The prize for medicine on the topic of breast cancer is jointly awarded to Professor Axel Ullrich of Germany, who is Director of the Department of Molecular Biology at the Max-Planck Institute for Biochemistry; and Professor Umberto Veronesi of Italy, who is Scientific Director of the European Institute of Oncology in Milan.
The topics for 1424 are, in medicine, invasive cardiology; in science, biology; in Arabic language and literature, the preservation of classical Arabic to the end of the fifth hijrah century; and in Islamic studies, the basis of Islamic jurisprudence. The deadline for all nominations is May 31, 2003.
In a statement on the occasion, Governor of Asir Province Prince Khalid Al-Faisal, who is chairman of the Foundation, commented: "We say to all those who speak about the conflict of cultures that we believe that civilization belongs to humanity in the East and the West. Civilizations did not come from vacuum, but as a result of the efforts by our predecessors who came before us. From this place we stretch out our hands to everyone who wants to join us to build the future civilization for mankind."
DETAILS OF WINNERS:
Professor Mousa received the Islamic studies award for his authoritative book 'Economic Activity in the Maghrib in the 6th Century Hijrah'. This detailed work, characterized by its precise methodology and objectivity, is a reliable resource for researchers interested in economic life in the Maghrib more than 800 years ago.
Professor Harakat’s research on Islamic economics between the 1st and 9th century Hijrah is distinctive for its holistic view of Islamic economic history as reflected on society. Professor Harakat compares Islamic economic concepts with those of the Christian world. In his nominated book, he revisits earlier arguments by European researchers with regard to the Islamic community and economy and emphasizes Islam’s impact on world economy.
Professor Hawthorne is one of the most creative and productive chemists in the world.
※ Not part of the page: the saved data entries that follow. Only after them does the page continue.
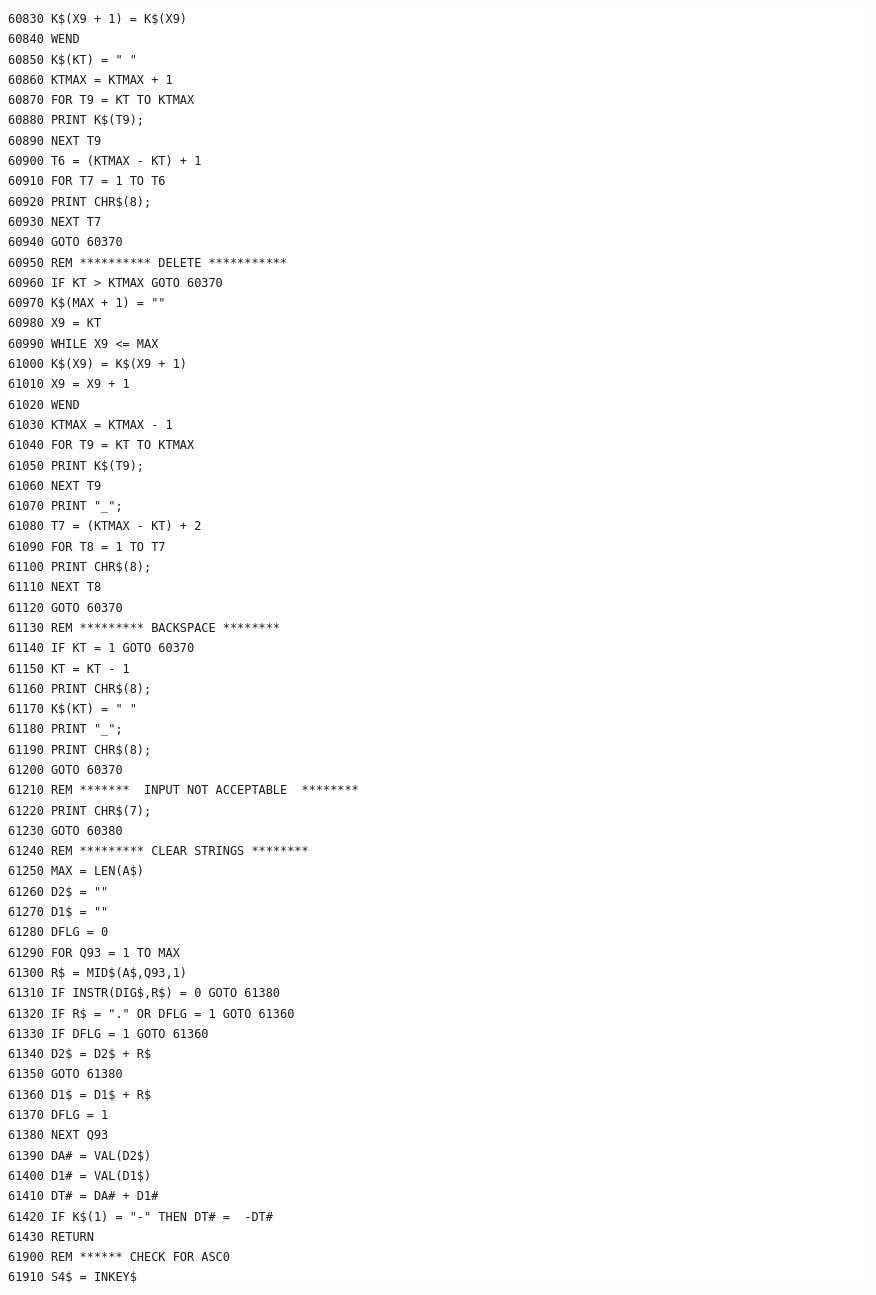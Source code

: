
 ```bas
60830 K$(X9 + 1) = K$(X9)
60840 WEND 
60850 K$(KT) = " "
60860 KTMAX = KTMAX + 1
60870 FOR T9 = KT TO KTMAX
60880 PRINT K$(T9);
60890 NEXT T9
60900 T6 = (KTMAX - KT) + 1
60910 FOR T7 = 1 TO T6
60920 PRINT CHR$(8);
60930 NEXT T7
60940 GOTO 60370
60950 REM ********** DELETE ***********
60960 IF KT > KTMAX GOTO 60370
60970 K$(MAX + 1) = ""
60980 X9 = KT 
60990 WHILE X9 <= MAX
61000 K$(X9) = K$(X9 + 1)
61010 X9 = X9 + 1
61020 WEND 
61030 KTMAX = KTMAX - 1
61040 FOR T9 = KT TO KTMAX
61050 PRINT K$(T9);
61060 NEXT T9
61070 PRINT "_";
61080 T7 = (KTMAX - KT) + 2
61090 FOR T8 = 1 TO T7
61100 PRINT CHR$(8);
61110 NEXT T8
61120 GOTO 60370
61130 REM ********* BACKSPACE ********
61140 IF KT = 1 GOTO 60370
61150 KT = KT - 1
61160 PRINT CHR$(8);
61170 K$(KT) = " " 
61180 PRINT "_";
61190 PRINT CHR$(8);
61200 GOTO 60370
61210 REM *******  INPUT NOT ACCEPTABLE  ********
61220 PRINT CHR$(7);
61230 GOTO 60380
61240 REM ********* CLEAR STRINGS ********
61250 MAX = LEN(A$)
61260 D2$ = ""
61270 D1$ = ""
61280 DFLG = 0
61290 FOR Q93 = 1 TO MAX
61300 R$ = MID$(A$,Q93,1)
61310 IF INSTR(DIG$,R$) = 0 GOTO 61380
61320 IF R$ = "." OR DFLG = 1 GOTO 61360
61330 IF DFLG = 1 GOTO 61360
61340 D2$ = D2$ + R$
61350 GOTO 61380
61360 D1$ = D1$ + R$
61370 DFLG = 1
61380 NEXT Q93
61390 DA# = VAL(D2$)
61400 D1# = VAL(D1$)
61410 DT# = DA# + D1#
61420 IF K$(1) = "-" THEN DT# =  -DT#   
61430 RETURN
61900 REM ****** CHECK FOR ASC0
61910 S4$ = INKEY$
```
His research extends over many fields, ranging from the syntheses of new compounds to novel therapies for cancer. He has been influential in the field of boron chemistry, particularly in its industrial applications to catalysis of polymerization. Professor Hawthorne's research could lead to the development of a "silver bullet" to target cancerous cells for destruction while sparing healthy ones. Such an achievement would have a profound impact on cancer therapy.
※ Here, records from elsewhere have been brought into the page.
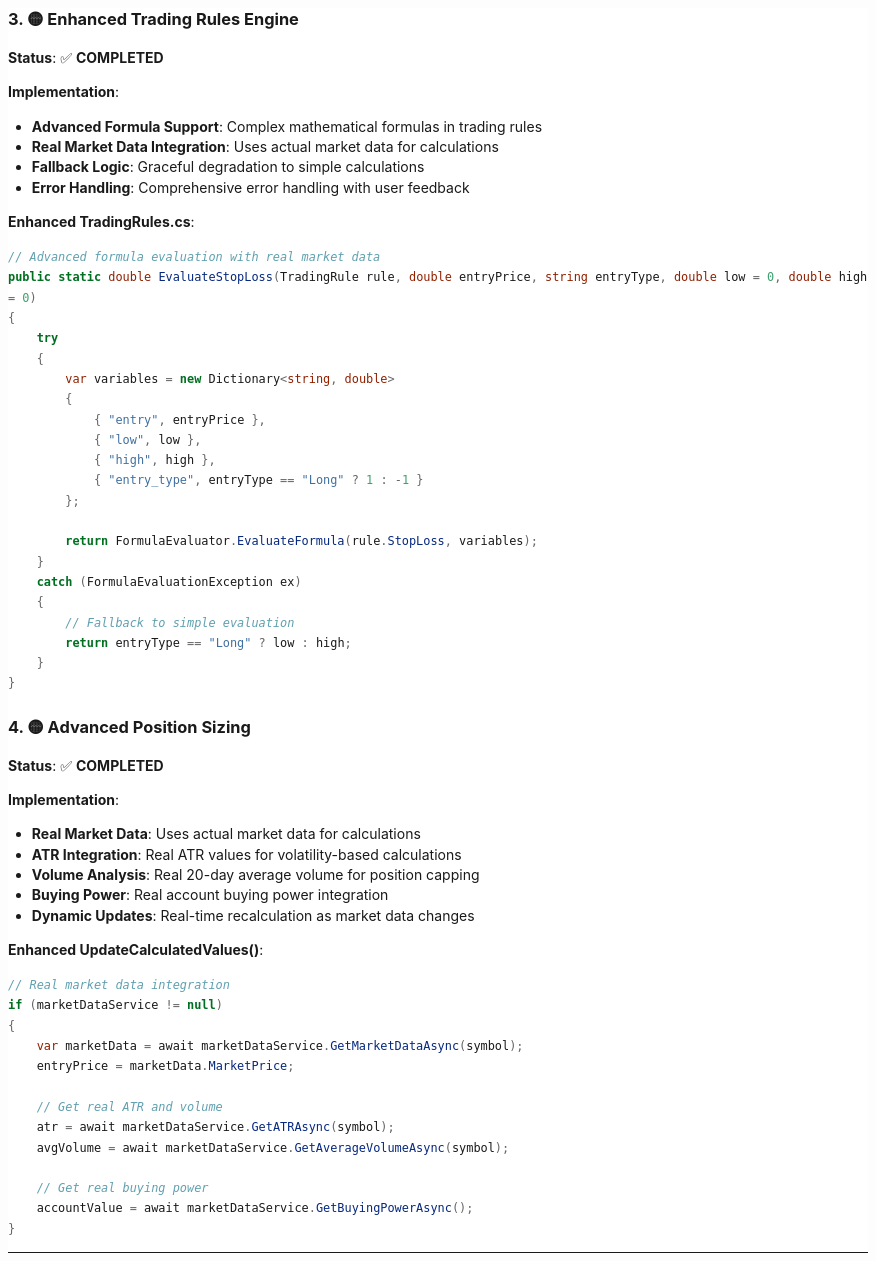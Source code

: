 ### **3. 🟡 Enhanced Trading Rules Engine**
**Status**: ✅ **COMPLETED**

**Implementation**:
- **Advanced Formula Support**: Complex mathematical formulas in trading rules
- **Real Market Data Integration**: Uses actual market data for calculations
- **Fallback Logic**: Graceful degradation to simple calculations
- **Error Handling**: Comprehensive error handling with user feedback

**Enhanced TradingRules.cs**:
```csharp
// Advanced formula evaluation with real market data
public static double EvaluateStopLoss(TradingRule rule, double entryPrice, string entryType, double low = 0, double high = 0)
{
    try
    {
        var variables = new Dictionary<string, double>
        {
            { "entry", entryPrice },
            { "low", low },
            { "high", high },
            { "entry_type", entryType == "Long" ? 1 : -1 }
        };

        return FormulaEvaluator.EvaluateFormula(rule.StopLoss, variables);
    }
    catch (FormulaEvaluationException ex)
    {
        // Fallback to simple evaluation
        return entryType == "Long" ? low : high;
    }
}
```

### **4. 🟡 Advanced Position Sizing**
**Status**: ✅ **COMPLETED**

**Implementation**:
- **Real Market Data**: Uses actual market data for calculations
- **ATR Integration**: Real ATR values for volatility-based calculations
- **Volume Analysis**: Real 20-day average volume for position capping
- **Buying Power**: Real account buying power integration
- **Dynamic Updates**: Real-time recalculation as market data changes

**Enhanced UpdateCalculatedValues()**:
```csharp
// Real market data integration
if (marketDataService != null)
{
    var marketData = await marketDataService.GetMarketDataAsync(symbol);
    entryPrice = marketData.MarketPrice;
    
    // Get real ATR and volume
    atr = await marketDataService.GetATRAsync(symbol);
    avgVolume = await marketDataService.GetAverageVolumeAsync(symbol);
    
    // Get real buying power
    accountValue = await marketDataService.GetBuyingPowerAsync();
}
```

---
Professor Nakanishi, an equally eminent chemist, has a wide field of scientific accomplishments. His research in biologically active natural products has exceptional scientific and economic value. He has established the properties and elucidated the structures of many chemical compounds including antibiotics, carcinogenic materials, and anticancer products. Professor Nakanishi's recent research concentrates on the interaction of light with the molecules responsible for vision. These studies are likely to accelerate the development of a treatment for macular degeneration, which afflicts many elderly people and leads to the loss of sight.
Professor Ullrich is widely regarded for his outstanding contributions to the study of the molecular biology of breast cancer. Over the last 20 years he and his colleagues have demonstrated the role of tyrosine kinase receptors as growth promoters for cancerous cells. Their discovery of the HER-2 oncogene in 1985 led to the subsequent description of its amplification. In 1990 his description of a monoclonal antibody to the EGF receptor led to the development of Herceptin, the first clinically effective monoclonal antibody now in use worldwide. More recently, his research has extended to other areas of receptor target interactions of relevance to angiogenesis.
Over the past three decades Professor Veronesi has pioneered a revolution in the management of breast cancer. His pivotal role in demonstrating the safety of a wide resection followed by radiotherapy spared countless of women from mastectomy and its consequences. In further research, ways to improve the quality of life of breast cancer patients, he developed axillary-sparing sentinal node dissection to prevent lymphoedema. Recently he has been engaged in developing intra operative radiotherapy. This greatly shortens the time for multi-modality therapy. Throughout his long and distinguished career he has fostered multi-disciplinary research. His leadership in this has been recognized by his election as president of many societies, including the Federation of European Cancer Societies, EORTC (European Organization for the Research and Treatment of Cancer) and IUCC (International Union Against Cancer). Professor Veronesi's commitment to treating and training is reflected in his founding of the European School of Oncology, which this year celebrated its 20th anniversary.